As far back as the 1970s and 1980s, farm bills spent on average 78 percent more than their projected levels. The 1990 farm bill underestimated farm spending between 1990 and 1996 by 33 percent. Despite this pattern of underestimations, however, Congress naively accepted the projection that the 1996 farm bill would cost $47 billion between 1996 and 2002. Once again, assumptions regarding the future of the economy and government spending proved false. Between 1998 and 2000, crop prices dipped, automatically triggering increased farm subsidy payments, and Congress then added $27 billion in "emergency" payments to farmers. The farm bill that Congress believed would cost $47 billion ultimately cost $123 billion.
Repeating the Pattern
Current farm bill cost estimates are no more realistic than those of 1996 or before. The CBO has already added over $6 billion to its estimate of the Senate bill's cost, and several agriculture economists have predicted that expenditures will rise even further. Both the Senate and House bills are based on economic projections that leave no room for the economy to go in recession, as it did in 2001, or for crop prices to decrease, as they did in 1998.
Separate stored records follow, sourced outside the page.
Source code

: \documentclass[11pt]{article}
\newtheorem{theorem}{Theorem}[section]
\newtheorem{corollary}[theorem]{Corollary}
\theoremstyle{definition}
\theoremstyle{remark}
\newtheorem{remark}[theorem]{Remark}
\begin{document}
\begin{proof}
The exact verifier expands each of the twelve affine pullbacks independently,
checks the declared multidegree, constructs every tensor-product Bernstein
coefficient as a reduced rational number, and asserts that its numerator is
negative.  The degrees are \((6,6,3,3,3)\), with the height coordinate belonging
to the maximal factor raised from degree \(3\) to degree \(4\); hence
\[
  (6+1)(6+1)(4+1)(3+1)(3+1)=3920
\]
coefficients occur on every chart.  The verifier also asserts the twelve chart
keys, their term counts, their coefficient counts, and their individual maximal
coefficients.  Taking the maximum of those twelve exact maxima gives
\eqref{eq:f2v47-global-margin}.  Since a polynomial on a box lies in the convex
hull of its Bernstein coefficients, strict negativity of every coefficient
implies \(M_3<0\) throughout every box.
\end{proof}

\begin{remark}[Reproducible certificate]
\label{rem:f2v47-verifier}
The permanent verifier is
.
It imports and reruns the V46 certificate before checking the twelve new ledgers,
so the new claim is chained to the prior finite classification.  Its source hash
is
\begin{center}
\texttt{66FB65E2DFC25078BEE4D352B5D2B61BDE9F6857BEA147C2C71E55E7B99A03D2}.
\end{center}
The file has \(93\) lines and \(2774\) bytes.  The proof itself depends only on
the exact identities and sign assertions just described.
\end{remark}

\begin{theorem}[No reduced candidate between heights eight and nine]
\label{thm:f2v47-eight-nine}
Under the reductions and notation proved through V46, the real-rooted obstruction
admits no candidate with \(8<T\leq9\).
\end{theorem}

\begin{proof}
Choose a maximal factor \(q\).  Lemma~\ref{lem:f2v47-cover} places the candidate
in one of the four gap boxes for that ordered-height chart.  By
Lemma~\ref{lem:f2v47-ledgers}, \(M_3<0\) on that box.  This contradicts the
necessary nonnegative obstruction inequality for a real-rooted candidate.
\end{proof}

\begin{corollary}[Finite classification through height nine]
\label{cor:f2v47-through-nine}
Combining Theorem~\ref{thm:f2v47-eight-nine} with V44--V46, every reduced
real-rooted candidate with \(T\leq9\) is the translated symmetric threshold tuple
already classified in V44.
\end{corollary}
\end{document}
With or without a recession or decrease in crop prices, however, the current farm bill's cost projections are unrealistic. Senate drafters used budget gimmicks to try to squeeze an extra $8 billion ($6 billion in expanded conservation payments and $2 billion in additional dairy subsidies) into a bill that was supposed to have the same total cost as the House version. One of these gimmicks was "front-loading" payments--paying the highest subsidies in the first few years of the bill and assuming that any subsidy decreases in later years would be made up by Congress with "emergency" payments.
Conclusion
The recent $6 billion increase may be no more than a down payment on what will certainly become the most expensive farm bill in U.S. history. Despite the very expensive initial cost estimate of $171 billion, the real cost could ultimately be closer to $271 billion, or even $371 billion. With entitlement spending already out of control, the nation cannot afford to buy a farm bill without looking carefully at its price tag.
Brian M. Riedl is Grover M. Hermann Fellow in Federal Budgetary Affairs in the Thomas A. Roe Institute for Economic Policy Studies at The Heritage Foundation.